Exercise description: In the records below, count every line that includes the word "difficult". Provide the total alone.

Records supplied:
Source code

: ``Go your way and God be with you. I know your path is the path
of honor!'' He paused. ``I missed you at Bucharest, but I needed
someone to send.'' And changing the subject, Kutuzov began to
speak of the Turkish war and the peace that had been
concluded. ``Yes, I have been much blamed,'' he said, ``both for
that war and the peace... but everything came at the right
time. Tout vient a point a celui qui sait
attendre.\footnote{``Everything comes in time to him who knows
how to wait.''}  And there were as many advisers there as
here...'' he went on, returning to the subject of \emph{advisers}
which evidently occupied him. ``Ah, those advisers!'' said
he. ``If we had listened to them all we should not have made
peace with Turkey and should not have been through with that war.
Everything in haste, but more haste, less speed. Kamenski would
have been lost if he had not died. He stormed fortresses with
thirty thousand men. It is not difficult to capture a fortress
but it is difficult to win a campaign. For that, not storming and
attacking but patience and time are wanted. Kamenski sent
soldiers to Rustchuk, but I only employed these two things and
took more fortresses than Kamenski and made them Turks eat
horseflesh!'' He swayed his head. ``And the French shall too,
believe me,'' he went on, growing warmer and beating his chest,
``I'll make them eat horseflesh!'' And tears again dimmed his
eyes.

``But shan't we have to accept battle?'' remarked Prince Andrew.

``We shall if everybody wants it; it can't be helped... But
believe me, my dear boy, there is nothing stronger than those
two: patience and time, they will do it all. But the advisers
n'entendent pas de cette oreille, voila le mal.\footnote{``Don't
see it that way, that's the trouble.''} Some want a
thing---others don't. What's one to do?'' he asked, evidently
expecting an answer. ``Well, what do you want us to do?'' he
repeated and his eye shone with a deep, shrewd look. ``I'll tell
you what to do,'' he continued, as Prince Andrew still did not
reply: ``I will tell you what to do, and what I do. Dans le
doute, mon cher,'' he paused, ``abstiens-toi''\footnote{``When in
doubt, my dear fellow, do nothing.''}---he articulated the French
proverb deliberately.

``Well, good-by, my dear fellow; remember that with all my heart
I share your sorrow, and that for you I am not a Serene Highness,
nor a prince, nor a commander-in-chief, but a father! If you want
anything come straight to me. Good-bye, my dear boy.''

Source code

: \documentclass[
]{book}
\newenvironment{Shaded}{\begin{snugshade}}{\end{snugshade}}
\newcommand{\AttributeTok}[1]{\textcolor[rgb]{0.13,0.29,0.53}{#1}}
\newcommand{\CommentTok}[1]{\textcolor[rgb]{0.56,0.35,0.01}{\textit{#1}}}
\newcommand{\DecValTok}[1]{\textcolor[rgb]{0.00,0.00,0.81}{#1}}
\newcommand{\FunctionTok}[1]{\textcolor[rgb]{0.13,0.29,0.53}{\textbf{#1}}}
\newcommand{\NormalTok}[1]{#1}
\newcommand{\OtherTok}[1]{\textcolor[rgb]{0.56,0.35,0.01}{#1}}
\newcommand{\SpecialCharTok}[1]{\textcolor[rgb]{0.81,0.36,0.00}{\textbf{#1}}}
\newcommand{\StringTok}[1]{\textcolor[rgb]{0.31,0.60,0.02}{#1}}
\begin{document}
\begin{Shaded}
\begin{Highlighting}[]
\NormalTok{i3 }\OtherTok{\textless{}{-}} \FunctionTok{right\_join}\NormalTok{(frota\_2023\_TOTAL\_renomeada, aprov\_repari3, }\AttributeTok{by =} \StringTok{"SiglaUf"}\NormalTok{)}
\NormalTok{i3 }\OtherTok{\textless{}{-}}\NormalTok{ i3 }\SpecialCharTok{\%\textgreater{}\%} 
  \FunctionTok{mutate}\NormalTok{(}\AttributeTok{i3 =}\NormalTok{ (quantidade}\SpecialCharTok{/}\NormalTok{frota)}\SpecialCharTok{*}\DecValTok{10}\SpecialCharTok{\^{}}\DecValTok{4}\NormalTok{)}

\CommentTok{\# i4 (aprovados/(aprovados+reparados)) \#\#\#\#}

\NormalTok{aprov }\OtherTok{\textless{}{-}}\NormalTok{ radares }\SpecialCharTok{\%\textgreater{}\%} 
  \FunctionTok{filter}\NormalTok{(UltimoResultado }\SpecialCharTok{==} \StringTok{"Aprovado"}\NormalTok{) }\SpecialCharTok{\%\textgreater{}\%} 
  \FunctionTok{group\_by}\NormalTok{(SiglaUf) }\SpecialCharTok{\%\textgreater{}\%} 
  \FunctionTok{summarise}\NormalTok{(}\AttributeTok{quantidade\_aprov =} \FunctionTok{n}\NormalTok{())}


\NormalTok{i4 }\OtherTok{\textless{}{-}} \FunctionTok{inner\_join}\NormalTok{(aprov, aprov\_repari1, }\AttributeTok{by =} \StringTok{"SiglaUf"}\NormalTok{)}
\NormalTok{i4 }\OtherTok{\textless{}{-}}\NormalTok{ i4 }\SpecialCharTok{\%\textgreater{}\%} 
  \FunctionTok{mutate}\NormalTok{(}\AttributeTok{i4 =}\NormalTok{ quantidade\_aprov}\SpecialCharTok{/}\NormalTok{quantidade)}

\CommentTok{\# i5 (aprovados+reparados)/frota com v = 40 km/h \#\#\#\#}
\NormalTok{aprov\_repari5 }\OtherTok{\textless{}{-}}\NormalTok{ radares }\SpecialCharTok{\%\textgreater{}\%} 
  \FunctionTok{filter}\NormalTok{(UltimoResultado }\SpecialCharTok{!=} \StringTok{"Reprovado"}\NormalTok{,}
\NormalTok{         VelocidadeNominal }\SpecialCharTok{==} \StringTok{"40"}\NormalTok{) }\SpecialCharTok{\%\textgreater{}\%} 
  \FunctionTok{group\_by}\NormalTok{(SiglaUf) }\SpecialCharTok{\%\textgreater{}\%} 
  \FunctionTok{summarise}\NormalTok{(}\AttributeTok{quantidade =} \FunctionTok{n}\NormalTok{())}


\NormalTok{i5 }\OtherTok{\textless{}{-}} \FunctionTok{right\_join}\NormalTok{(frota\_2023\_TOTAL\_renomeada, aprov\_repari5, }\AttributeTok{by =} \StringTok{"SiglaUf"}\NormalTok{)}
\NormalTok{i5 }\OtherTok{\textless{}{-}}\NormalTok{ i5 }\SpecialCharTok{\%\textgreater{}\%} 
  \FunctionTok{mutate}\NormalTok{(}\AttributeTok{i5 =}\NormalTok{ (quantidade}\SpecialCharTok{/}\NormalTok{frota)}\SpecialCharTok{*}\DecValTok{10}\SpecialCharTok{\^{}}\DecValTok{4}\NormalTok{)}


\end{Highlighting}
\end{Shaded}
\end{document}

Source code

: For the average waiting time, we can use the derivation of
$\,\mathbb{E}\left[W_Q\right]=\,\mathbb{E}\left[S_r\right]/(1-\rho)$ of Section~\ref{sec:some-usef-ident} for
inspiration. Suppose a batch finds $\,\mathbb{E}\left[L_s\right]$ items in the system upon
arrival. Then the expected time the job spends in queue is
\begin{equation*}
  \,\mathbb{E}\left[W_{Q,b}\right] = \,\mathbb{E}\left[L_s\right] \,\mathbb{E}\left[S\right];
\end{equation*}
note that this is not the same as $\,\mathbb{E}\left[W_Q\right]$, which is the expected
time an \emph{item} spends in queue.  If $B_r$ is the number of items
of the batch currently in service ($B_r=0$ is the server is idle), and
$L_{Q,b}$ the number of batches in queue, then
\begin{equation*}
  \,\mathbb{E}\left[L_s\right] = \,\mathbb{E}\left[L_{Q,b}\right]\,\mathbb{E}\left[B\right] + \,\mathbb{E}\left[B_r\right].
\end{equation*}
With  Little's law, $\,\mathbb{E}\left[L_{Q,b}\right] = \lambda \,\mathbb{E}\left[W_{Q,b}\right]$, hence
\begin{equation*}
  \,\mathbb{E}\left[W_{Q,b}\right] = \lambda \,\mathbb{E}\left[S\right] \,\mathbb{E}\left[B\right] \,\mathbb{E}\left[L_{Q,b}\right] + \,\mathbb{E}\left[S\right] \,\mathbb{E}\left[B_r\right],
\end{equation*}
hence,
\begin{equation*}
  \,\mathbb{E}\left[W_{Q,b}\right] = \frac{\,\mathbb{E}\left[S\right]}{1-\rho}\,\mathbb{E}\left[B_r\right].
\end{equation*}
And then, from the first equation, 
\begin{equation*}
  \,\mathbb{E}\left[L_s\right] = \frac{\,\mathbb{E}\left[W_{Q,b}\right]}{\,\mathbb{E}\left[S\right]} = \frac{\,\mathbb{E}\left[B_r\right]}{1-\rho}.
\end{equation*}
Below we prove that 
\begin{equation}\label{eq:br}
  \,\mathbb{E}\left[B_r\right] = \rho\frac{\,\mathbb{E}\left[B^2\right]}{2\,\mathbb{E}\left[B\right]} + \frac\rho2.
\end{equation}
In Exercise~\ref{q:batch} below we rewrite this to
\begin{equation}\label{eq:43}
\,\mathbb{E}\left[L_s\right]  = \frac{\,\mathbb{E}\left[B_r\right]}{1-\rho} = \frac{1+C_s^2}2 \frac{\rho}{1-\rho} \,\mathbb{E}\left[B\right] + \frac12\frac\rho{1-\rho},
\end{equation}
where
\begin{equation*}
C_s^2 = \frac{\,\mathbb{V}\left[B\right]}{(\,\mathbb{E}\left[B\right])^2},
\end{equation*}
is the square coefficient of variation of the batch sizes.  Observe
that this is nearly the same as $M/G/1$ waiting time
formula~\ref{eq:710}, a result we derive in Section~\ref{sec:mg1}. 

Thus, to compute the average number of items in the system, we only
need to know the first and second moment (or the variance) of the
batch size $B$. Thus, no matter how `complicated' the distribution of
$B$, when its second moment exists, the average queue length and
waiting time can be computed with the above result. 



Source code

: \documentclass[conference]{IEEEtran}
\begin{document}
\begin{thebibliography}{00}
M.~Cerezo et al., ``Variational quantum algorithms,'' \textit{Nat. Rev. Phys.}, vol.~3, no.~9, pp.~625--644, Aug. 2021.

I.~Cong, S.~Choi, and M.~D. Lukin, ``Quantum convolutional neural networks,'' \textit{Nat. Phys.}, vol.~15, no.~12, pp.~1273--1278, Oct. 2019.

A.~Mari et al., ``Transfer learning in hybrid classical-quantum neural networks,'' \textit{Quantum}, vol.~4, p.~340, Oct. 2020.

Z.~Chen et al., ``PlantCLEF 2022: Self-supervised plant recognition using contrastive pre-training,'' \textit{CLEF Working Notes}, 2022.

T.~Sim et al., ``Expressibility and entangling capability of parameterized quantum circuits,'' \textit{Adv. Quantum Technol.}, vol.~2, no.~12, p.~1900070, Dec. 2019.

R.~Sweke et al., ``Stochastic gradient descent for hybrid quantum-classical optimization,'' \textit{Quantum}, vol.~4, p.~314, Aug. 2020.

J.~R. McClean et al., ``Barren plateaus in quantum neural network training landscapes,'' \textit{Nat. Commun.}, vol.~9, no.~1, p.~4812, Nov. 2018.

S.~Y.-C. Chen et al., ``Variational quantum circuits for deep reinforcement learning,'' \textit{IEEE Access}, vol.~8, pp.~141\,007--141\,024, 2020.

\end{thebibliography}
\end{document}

Task solution: 2